*Exercise*
In the following listing, find the lines containing "makes" and report them.

*Information given*
┄┄┄┄┄┄┄┄┄┄

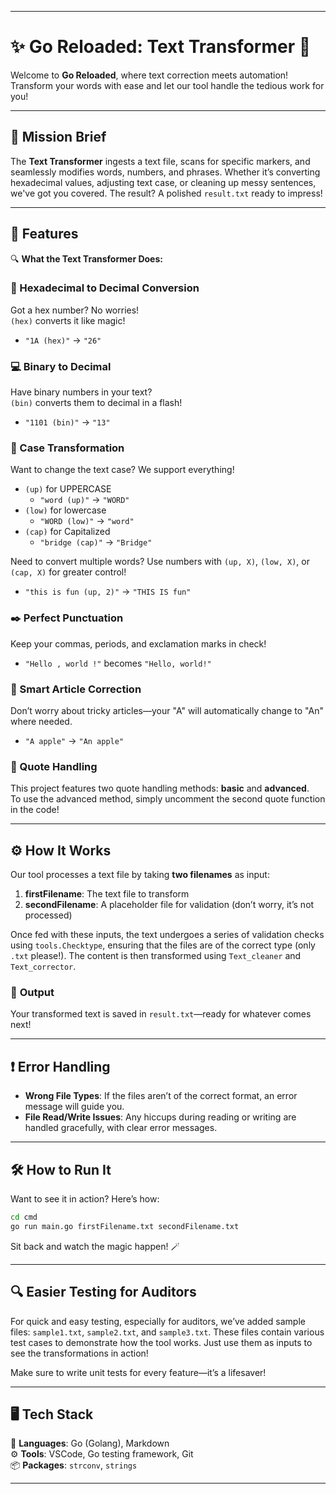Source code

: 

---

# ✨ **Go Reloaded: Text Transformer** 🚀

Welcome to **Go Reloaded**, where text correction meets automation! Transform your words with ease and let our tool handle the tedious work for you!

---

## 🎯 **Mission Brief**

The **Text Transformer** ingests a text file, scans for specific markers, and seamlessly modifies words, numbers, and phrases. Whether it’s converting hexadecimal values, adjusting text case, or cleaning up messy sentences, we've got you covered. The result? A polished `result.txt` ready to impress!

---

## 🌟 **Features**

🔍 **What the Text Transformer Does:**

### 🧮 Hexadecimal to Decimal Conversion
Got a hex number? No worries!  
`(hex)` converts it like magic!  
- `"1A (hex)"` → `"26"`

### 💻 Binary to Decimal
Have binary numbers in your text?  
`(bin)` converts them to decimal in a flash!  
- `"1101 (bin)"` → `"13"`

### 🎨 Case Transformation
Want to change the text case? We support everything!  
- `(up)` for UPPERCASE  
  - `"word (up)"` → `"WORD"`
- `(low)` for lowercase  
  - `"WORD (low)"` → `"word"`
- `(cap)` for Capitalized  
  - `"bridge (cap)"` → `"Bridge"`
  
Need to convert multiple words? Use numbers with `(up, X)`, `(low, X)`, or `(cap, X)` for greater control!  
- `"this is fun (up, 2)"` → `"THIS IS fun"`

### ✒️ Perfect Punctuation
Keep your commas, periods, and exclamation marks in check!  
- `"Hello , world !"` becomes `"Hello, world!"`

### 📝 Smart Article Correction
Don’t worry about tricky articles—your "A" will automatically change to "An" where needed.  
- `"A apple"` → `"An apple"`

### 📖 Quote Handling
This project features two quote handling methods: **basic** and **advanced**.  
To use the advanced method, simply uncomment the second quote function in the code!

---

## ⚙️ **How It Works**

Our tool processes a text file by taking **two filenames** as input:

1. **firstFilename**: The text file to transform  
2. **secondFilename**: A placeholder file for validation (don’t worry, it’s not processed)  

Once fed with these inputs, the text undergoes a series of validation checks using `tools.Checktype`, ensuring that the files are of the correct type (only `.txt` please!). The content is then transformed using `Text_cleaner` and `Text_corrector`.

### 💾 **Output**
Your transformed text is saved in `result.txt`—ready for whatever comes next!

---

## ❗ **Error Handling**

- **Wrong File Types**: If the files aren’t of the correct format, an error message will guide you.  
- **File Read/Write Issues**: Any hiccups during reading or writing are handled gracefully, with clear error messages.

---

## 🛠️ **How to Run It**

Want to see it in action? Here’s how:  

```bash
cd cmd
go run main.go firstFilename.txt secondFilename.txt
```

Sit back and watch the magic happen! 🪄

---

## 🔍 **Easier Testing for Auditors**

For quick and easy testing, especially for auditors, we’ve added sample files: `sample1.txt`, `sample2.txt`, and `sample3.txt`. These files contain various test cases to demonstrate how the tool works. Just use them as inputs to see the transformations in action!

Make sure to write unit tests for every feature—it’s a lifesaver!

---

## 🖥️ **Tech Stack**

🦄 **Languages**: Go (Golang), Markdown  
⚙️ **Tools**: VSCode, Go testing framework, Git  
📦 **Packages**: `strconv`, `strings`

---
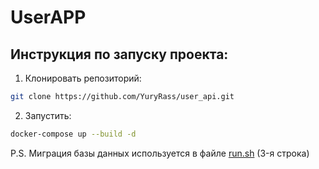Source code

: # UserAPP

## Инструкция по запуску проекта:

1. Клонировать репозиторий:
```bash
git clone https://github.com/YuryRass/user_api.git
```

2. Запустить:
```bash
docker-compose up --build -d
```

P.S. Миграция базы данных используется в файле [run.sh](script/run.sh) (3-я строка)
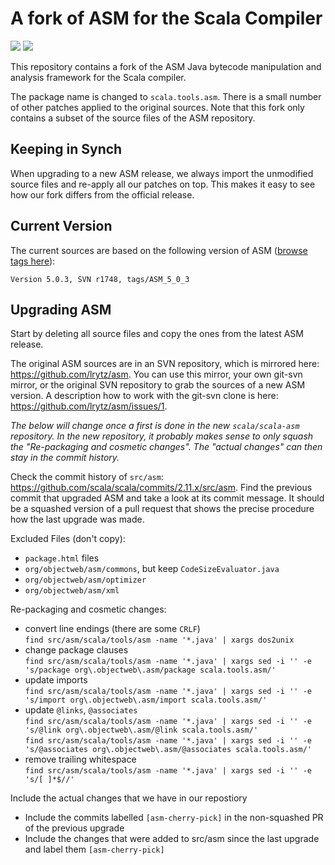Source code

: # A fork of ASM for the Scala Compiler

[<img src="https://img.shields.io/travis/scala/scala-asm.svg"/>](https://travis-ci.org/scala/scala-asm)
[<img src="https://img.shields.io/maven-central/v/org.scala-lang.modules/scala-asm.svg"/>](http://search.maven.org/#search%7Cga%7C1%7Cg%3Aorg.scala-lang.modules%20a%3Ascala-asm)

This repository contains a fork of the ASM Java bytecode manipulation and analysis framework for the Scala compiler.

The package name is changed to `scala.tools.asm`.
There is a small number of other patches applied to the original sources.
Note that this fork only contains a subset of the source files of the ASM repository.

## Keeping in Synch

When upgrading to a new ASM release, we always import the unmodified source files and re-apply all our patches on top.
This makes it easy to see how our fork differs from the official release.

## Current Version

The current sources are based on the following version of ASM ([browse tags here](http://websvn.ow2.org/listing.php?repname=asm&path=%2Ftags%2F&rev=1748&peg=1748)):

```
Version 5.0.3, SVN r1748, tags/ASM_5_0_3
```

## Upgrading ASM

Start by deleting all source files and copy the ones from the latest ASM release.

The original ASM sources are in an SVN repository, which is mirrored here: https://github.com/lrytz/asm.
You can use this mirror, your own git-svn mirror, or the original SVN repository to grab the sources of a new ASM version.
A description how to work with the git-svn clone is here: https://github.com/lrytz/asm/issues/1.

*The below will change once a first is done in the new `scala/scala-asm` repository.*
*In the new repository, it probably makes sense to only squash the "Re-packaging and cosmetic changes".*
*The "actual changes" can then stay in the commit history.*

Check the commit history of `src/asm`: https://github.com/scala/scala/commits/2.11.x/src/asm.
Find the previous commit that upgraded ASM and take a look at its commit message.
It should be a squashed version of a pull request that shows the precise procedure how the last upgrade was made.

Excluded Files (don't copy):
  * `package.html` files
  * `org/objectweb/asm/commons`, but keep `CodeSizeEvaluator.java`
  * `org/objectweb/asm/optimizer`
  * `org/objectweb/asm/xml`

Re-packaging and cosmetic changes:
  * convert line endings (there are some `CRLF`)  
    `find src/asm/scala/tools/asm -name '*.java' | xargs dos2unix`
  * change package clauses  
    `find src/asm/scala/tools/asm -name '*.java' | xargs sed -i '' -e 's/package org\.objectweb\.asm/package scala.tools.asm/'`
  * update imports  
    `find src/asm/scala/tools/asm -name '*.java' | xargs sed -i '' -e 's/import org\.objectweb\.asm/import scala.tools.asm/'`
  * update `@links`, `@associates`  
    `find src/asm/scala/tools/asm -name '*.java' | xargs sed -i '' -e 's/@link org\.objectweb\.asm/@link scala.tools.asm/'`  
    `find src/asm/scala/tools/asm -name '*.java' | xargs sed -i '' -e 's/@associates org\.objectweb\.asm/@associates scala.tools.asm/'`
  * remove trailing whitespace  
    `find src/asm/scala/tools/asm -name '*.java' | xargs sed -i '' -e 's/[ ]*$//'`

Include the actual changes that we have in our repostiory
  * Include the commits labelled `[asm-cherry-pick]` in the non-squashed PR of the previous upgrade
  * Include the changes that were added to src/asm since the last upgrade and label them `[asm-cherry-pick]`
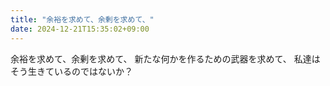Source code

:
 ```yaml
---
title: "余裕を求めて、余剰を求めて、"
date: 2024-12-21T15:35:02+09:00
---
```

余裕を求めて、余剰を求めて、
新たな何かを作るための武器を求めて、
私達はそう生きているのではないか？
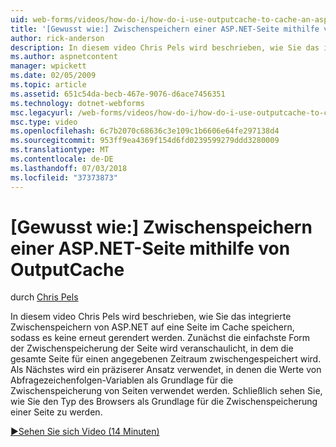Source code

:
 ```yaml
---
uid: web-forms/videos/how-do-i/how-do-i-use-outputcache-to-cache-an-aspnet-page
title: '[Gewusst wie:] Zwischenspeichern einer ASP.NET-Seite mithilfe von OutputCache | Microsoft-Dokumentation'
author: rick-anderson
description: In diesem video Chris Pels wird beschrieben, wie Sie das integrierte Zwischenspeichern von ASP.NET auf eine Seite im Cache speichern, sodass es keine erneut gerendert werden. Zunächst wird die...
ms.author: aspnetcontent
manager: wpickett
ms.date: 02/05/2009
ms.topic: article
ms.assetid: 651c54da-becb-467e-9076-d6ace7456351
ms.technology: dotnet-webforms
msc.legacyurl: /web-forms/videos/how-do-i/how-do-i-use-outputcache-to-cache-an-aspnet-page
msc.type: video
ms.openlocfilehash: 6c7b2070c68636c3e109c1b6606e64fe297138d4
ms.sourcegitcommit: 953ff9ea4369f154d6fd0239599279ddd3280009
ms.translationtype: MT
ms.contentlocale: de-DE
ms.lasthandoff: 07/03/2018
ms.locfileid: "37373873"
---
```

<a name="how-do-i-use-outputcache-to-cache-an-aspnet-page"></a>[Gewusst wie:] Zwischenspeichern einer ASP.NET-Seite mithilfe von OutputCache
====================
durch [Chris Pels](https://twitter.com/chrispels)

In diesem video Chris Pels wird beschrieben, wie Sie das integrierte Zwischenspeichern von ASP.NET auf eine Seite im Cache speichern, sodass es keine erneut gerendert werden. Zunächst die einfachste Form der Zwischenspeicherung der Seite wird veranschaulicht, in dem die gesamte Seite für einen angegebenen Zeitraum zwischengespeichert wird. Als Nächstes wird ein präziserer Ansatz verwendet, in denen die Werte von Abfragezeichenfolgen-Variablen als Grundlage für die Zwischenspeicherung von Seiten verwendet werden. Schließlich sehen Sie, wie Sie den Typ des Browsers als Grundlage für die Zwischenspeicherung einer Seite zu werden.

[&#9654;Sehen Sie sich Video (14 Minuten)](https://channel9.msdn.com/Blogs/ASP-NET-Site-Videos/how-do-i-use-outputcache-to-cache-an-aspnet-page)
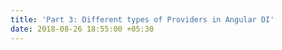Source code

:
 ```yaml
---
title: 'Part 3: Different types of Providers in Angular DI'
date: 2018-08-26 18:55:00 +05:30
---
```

┄┄┄┄┄┄┄┄┄┄

*Output*
This makes it easy to see how our fork differs from the official release.
*In the new repository, it probably makes sense to only squash the "Re-packaging and cosmetic changes".*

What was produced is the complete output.